I have a machine running centOS 5.3. It has a 6-disk raid 5 array. According to the raid web console 2, The raid card appears to be SRCSASBB81.
About a week ago, I started to receive these predictive failure warnings (once per day).
Controller ID: 0 PD Predictive failure: --:--:4
Generated on:Mon Sep 16 08:29:57 2013
SYSTEM DETAILS---
IP Address: REDACTED
OS Name: Linux
OS Version: 2.6
Driver Name: megaraid_sas
Driver Version: 00.00.04.01-RH1
IMAGE DETAILS---
BIOS Version: 1.12.122-0393
Firmware Package Version: 8.0.1-0029
Firmware Version: NT16
So, I started the intel raid web console, looked at all the drives and saw that drive 4 did have a "pred fail count" of 1. All the other disks had 0 in that field. I figured that's what the "--:--:4" in the warning was referring to. I backed up everything on the raid, identified the physical location of all drives then using the raid web console took drive 4 off line (putting the raid into a degraded state). The light on the physical drive in the expected location turned orange - as expected. I removed the disk and replaced it with a new one. The raid rebuilt and came back to optimal with the new disk. All went as planned. Yay!

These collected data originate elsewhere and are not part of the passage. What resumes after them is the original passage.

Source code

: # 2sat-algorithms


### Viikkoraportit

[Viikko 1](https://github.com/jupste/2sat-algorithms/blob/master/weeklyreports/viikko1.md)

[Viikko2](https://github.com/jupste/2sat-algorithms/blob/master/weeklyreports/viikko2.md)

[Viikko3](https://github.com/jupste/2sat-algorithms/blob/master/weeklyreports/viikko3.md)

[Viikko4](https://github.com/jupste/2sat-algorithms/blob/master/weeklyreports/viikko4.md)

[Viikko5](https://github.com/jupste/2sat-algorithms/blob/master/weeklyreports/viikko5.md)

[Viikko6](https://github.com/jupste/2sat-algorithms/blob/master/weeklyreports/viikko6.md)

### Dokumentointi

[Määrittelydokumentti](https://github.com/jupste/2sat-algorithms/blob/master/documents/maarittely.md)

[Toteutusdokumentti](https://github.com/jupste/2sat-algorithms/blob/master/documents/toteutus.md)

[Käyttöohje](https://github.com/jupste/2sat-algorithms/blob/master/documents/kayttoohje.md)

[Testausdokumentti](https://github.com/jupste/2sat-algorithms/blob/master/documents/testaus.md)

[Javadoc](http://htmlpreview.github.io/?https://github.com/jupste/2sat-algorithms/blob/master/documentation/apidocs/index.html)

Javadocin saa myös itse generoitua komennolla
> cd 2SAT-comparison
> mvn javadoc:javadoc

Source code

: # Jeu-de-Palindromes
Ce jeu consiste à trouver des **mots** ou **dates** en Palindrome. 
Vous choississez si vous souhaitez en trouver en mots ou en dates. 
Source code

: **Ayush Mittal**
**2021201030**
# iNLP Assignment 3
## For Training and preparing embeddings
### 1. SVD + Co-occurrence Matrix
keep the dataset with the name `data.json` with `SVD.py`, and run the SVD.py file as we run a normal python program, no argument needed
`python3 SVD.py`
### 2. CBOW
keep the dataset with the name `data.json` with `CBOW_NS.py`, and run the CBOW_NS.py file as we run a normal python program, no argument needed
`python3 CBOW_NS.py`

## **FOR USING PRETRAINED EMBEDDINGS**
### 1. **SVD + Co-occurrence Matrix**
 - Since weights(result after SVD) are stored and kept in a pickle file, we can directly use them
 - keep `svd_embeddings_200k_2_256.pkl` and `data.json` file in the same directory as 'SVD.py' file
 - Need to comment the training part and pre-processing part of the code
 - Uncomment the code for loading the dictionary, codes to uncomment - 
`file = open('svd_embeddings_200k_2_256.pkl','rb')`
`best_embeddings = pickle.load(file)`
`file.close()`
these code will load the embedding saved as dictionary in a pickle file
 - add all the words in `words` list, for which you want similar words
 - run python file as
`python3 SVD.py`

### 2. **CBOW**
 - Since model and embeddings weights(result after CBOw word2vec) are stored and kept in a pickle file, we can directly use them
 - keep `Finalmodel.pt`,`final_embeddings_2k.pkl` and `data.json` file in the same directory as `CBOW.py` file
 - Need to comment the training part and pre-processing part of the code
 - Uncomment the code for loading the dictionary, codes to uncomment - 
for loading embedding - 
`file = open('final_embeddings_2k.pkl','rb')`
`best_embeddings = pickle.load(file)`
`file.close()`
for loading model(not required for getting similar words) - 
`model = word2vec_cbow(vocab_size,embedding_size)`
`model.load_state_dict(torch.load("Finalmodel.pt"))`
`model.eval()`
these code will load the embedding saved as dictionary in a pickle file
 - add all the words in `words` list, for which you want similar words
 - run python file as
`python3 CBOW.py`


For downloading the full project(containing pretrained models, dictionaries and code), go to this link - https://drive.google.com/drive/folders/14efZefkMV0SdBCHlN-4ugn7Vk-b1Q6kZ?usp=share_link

However, every morning at 7:30 AM, I still get this same predictive failure warning. The "pred fail count" on the new disk (like all the others) is now 0. Everything looks fine. Is there some file where I have to manually reset some failure count? I can't see anything in the UI that indicates there is something else I need to do.
Please help me understand what's going on and what further steps I should take
Thanks.
-J